EXERCISE INPUT:
-- Opening Marker --

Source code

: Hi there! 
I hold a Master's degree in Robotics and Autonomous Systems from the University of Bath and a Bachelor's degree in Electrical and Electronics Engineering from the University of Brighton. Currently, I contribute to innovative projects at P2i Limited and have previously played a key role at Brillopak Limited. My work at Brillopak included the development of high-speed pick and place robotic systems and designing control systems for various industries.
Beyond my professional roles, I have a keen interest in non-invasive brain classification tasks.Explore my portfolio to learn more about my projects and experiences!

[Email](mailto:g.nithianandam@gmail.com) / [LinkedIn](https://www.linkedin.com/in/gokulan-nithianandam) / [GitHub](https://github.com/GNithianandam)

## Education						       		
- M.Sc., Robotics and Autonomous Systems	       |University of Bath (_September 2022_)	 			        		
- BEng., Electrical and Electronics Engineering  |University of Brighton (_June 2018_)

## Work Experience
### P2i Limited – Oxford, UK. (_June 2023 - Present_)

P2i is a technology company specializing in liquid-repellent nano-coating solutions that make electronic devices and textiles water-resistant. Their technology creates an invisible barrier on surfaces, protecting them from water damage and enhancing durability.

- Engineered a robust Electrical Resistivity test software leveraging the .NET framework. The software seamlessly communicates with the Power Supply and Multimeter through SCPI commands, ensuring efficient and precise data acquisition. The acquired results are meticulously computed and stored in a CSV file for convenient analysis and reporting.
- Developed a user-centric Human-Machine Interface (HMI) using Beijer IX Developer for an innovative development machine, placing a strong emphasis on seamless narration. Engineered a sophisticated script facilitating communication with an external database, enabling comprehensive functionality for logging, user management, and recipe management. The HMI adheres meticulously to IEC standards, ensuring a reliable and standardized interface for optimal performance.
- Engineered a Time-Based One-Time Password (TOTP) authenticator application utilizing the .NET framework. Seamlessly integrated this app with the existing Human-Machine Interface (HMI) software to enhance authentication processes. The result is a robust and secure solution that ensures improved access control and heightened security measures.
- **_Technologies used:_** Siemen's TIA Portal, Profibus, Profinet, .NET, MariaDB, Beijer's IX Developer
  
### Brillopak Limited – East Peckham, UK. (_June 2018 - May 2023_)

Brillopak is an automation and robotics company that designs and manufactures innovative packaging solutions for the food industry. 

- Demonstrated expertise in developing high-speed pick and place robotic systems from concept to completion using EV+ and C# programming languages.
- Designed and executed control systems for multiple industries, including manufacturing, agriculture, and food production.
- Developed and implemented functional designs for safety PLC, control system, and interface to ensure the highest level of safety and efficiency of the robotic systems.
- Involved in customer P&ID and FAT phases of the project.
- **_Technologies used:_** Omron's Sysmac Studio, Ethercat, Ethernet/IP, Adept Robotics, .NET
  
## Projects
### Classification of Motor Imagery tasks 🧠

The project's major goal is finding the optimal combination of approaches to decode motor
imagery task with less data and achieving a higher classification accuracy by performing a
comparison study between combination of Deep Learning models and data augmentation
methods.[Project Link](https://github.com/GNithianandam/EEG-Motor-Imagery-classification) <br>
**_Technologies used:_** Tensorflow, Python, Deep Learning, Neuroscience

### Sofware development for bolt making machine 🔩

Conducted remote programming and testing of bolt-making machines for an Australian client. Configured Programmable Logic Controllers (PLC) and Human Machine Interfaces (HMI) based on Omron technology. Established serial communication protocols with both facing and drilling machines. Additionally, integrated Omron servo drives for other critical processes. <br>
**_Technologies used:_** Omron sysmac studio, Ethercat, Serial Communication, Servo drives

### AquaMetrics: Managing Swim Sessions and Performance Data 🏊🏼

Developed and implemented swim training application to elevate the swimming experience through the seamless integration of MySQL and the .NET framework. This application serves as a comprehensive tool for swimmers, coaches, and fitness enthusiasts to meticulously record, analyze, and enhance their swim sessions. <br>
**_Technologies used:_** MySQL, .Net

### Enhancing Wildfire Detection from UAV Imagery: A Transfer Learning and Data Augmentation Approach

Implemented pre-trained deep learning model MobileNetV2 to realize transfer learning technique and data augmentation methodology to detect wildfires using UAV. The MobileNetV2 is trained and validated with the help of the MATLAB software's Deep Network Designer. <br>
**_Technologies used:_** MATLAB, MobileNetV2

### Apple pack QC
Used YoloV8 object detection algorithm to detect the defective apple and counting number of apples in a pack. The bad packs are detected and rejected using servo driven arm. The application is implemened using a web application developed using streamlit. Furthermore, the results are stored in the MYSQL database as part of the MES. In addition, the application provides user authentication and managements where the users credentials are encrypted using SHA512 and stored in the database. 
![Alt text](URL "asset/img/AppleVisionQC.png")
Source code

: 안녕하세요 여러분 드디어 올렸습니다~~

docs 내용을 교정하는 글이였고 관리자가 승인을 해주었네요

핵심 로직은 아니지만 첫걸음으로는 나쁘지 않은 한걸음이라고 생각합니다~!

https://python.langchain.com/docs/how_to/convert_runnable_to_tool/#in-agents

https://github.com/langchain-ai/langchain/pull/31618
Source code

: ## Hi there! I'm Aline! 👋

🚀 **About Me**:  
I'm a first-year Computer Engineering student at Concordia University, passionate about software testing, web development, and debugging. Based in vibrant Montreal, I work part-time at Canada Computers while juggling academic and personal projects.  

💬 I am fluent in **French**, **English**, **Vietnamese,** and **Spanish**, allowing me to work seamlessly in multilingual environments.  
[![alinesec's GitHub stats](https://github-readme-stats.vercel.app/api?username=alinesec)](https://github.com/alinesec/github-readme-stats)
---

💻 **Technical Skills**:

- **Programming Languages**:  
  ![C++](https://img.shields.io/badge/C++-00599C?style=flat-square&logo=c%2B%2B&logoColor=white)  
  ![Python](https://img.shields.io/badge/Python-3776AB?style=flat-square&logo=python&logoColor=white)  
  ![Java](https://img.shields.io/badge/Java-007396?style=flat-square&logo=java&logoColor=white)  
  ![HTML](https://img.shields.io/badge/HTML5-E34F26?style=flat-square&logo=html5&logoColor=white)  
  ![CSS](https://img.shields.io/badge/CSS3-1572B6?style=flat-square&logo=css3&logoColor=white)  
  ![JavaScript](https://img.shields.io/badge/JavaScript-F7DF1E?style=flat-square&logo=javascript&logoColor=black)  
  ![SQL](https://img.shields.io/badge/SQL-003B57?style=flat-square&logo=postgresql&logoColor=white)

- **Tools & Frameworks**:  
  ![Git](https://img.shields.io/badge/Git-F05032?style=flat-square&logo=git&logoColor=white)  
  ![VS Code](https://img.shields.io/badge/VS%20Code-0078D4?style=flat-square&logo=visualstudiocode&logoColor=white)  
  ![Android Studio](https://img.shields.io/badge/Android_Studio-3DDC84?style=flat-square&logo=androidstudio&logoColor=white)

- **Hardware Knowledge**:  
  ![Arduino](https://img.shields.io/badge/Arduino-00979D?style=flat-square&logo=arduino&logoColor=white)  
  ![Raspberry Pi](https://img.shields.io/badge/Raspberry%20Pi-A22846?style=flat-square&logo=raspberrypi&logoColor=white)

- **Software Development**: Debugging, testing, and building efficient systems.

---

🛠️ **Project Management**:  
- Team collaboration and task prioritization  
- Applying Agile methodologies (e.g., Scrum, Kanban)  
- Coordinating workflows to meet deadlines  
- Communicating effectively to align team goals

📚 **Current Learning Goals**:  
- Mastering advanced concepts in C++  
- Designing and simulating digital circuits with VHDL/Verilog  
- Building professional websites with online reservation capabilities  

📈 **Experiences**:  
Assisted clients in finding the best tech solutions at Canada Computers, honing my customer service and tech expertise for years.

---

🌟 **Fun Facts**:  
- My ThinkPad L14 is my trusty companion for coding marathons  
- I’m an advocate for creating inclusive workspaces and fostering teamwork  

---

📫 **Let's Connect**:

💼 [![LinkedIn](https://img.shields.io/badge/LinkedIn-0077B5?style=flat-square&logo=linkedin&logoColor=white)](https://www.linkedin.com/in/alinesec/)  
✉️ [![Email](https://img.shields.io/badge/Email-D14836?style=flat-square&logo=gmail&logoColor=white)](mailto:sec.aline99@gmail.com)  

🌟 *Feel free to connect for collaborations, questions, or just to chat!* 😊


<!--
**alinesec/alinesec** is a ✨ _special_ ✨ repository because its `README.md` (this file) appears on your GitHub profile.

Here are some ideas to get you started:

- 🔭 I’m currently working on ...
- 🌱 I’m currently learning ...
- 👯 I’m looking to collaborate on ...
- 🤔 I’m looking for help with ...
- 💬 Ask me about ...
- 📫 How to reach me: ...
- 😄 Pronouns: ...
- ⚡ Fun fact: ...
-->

-- Closing Marker --

WORK TO BE COMPLETED:
Each line of the records above, from the first through the one containing "- Developed a user-centric", is to be retyped exactly; no other line belongs.

TASK OUTPUT:
Source code

: Hi there! 
I hold a Master's degree in Robotics and Autonomous Systems from the University of Bath and a Bachelor's degree in Electrical and Electronics Engineering from the University of Brighton. Currently, I contribute to innovative projects at P2i Limited and have previously played a key role at Brillopak Limited. My work at Brillopak included the development of high-speed pick and place robotic systems and designing control systems for various industries.
Beyond my professional roles, I have a keen interest in non-invasive brain classification tasks.Explore my portfolio to learn more about my projects and experiences!

[Email](mailto:g.nithianandam@gmail.com) / [LinkedIn](https://www.linkedin.com/in/gokulan-nithianandam) / [GitHub](https://github.com/GNithianandam)

## Education						       		
- M.Sc., Robotics and Autonomous Systems	       |University of Bath (_September 2022_)	 			        		
- BEng., Electrical and Electronics Engineering  |University of Brighton (_June 2018_)

## Work Experience
### P2i Limited – Oxford, UK. (_June 2023 - Present_)

P2i is a technology company specializing in liquid-repellent nano-coating solutions that make electronic devices and textiles water-resistant. Their technology creates an invisible barrier on surfaces, protecting them from water damage and enhancing durability.

- Engineered a robust Electrical Resistivity test software leveraging the .NET framework. The software seamlessly communicates with the Power Supply and Multimeter through SCPI commands, ensuring efficient and precise data acquisition. The acquired results are meticulously computed and stored in a CSV file for convenient analysis and reporting.
- Developed a user-centric Human-Machine Interface (HMI) using Beijer IX Developer for an innovative development machine, placing a strong emphasis on seamless narration. Engineered a sophisticated script facilitating communication with an external database, enabling comprehensive functionality for logging, user management, and recipe management. The HMI adheres meticulously to IEC standards, ensuring a reliable and standardized interface for optimal performance.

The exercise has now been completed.